In addition, Fred Applegate adds a new touch of gravitas to the role of bloviating, poetry-quoting Uncle Patrick, whose boozy humanity stands in direct opposition to those who believe that, when it comes to fighting the British, the ends justify the means. He spars to often riotous effect with Ann McDonough as Aunt Pat, his temperamental and political opposite number. McDonough lends a new vigor to Aunt Pat's malice, whether taunting Caitlin, calling down doom on Margaret Thatcher, or savaging anyone who seems even remotely affiliated with the British. Shuler Hensley all but vanishes into the role of Tom Kettle, the mentally not-quite-right Englishman who watches over the Carneys. Fionnula Flanagan, a holdover, continues to cast a spell as Aunt Maggie Faraway, the seemingly demented elder who emerges from her mental fog to make mordant pronouncements on the past and present a baleful vision of the future.

As Shane Corcoran, the young cousin who knows more than he should about the IRA's brutal tactics, Jack DiFalco is tougher and, if anything, more menacing than his predecessor, Tom Glynn-Carney.
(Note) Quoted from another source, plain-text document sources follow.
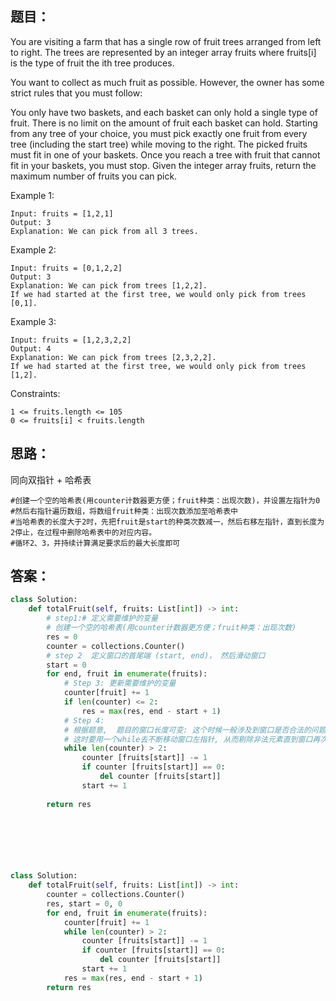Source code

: ## 题目：
You are visiting a farm that has a single row of fruit trees arranged from left to right. The trees are represented by an integer array fruits where fruits[i] is the type of fruit the ith tree produces.

You want to collect as much fruit as possible. However, the owner has some strict rules that you must follow:

You only have two baskets, and each basket can only hold a single type of fruit. There is no limit on the amount of fruit each basket can hold.
Starting from any tree of your choice, you must pick exactly one fruit from every tree (including the start tree) while moving to the right. The picked fruits must fit in one of your baskets.
Once you reach a tree with fruit that cannot fit in your baskets, you must stop.
Given the integer array fruits, return the maximum number of fruits you can pick.



Example 1:
```
Input: fruits = [1,2,1]
Output: 3
Explanation: We can pick from all 3 trees.
```
Example 2:
```
Input: fruits = [0,1,2,2]
Output: 3
Explanation: We can pick from trees [1,2,2].
If we had started at the first tree, we would only pick from trees [0,1].
```
Example 3:
```
Input: fruits = [1,2,3,2,2]
Output: 4
Explanation: We can pick from trees [2,3,2,2].
If we had started at the first tree, we would only pick from trees [1,2].
```

Constraints:
```
1 <= fruits.length <= 105
0 <= fruits[i] < fruits.length
```

## 思路：
同向双指针 + 哈希表
```
#创建一个空的哈希表(用counter计数器更方便；fruit种类：出现次数)，并设置左指针为0
#然后右指针遍历数组，将数组fruit种类：出现次数添加至哈希表中
#当哈希表的长度大于2时，先把fruit是start的种类次数减一，然后右移左指针，直到长度为2停止，在过程中删除哈希表中的对应内容。
#循环2、3，并持续计算满足要求后的最大长度即可

```


## 答案：
```python
class Solution:
    def totalFruit(self, fruits: List[int]) -> int:
        # step1:# 定义需要维护的变量
        # 创建一个空的哈希表(用counter计数器更方便；fruit种类：出现次数)
        res = 0
        counter = collections.Counter()
        # step 2  定义窗口的首尾端 (start, end)， 然后滑动窗口
        start = 0
        for end, fruit in enumerate(fruits):
            # Step 3: 更新需要维护的变量 
            counter[fruit] += 1
            if len(counter) <= 2:
                res = max(res, end - start + 1)
            # Step 4: 
            # 根据题意,  题目的窗口长度可变: 这个时候一般涉及到窗口是否合法的问题
            # 这时要用一个while去不断移动窗口左指针, 从而剔除非法元素直到窗口再次合法
            while len(counter) > 2:
                counter [fruits[start]] -= 1
                if counter [fruits[start]] == 0:
                    del counter [fruits[start]]
                start += 1
        
        return res

    



        

```
```python
class Solution:
    def totalFruit(self, fruits: List[int]) -> int:
        counter = collections.Counter()
        res, start = 0, 0
        for end, fruit in enumerate(fruits):
            counter[fruit] += 1
            while len(counter) > 2:
                counter [fruits[start]] -= 1
                if counter [fruits[start]] == 0:
                    del counter [fruits[start]]
                start += 1
            res = max(res, end - start + 1)
        return res



```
But DiFalco could work on his diction; as of now, one strains to understand him, a pity since the passage in which he dominates is central to the plot. In general, the cast's younger generation could use a diction touch-up, as they lack the clarity of their elders in navigating their Irish brogues.

Nevertheless, Sam Mendes' production is a marvel of slow-building suspense, compounded by raucous family comedy, furious confrontations, and a light overlay of Irish mythology, all leading to a twisty climax that sends gasps ricocheting through the audience. The Ferryman closes July 7; it would be a mistake to miss it.
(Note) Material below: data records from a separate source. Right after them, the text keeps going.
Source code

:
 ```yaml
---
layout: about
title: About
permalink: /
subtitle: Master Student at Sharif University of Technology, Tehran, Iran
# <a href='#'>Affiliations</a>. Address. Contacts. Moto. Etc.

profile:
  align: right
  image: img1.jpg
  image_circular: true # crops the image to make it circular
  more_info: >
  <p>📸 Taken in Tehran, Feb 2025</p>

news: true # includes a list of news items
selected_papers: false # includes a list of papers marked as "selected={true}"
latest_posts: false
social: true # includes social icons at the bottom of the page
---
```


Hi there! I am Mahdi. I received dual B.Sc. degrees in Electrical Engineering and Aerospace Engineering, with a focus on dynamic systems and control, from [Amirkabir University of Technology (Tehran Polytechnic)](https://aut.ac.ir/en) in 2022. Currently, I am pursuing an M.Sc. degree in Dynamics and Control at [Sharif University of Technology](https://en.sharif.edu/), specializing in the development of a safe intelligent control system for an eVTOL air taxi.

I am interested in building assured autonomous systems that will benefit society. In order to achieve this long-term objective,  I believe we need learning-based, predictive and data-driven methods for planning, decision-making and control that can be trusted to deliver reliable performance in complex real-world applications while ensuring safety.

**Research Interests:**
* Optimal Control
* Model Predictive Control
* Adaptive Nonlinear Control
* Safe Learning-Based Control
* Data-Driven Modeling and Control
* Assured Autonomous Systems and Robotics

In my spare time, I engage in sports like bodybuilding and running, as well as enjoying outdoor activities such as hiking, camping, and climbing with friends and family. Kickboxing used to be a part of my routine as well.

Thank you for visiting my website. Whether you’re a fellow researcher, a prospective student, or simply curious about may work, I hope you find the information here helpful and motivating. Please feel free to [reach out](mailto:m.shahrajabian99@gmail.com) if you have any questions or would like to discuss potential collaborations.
The first time I saw The Prom, in December, leading lady Beth Leavel was out. It's a pleasure to report that she is ideally cast as Dee Dee Allen, a relentlessly self-aggrandizing Broadway star who unhappily finds herself stranded in an Indiana backwater, embroiled in a local scandal involving gay teens and prom night. In her long career, Leavel has surely had many opportunities to observe the Dee Dee Allens of this world, resulting in a characterization that is hair-raisingly hilarious, whether she is struggling to grasp the details of the electoral college, blithely dismissing Dee Dee Myers' pride of place on Google's search engine, or, apoplectic at the thought of losing her Hamptons house to her loathed ex-husband, having to be physically carried out of the room.

Of course, with her clarion voice, Leavel nails Dee Dee's big numbers, including the supremely disingenuous "It's Not About Me," in which, displaying her best Eva Peron manner, she tries to take over a PTA meeting, and "The Lady's Improving," in which she woos a disaffected admirer with the eleven o'clock number from her first Broadway show. No need for this lady to improve; she has everything nailed down perfectly, thank you.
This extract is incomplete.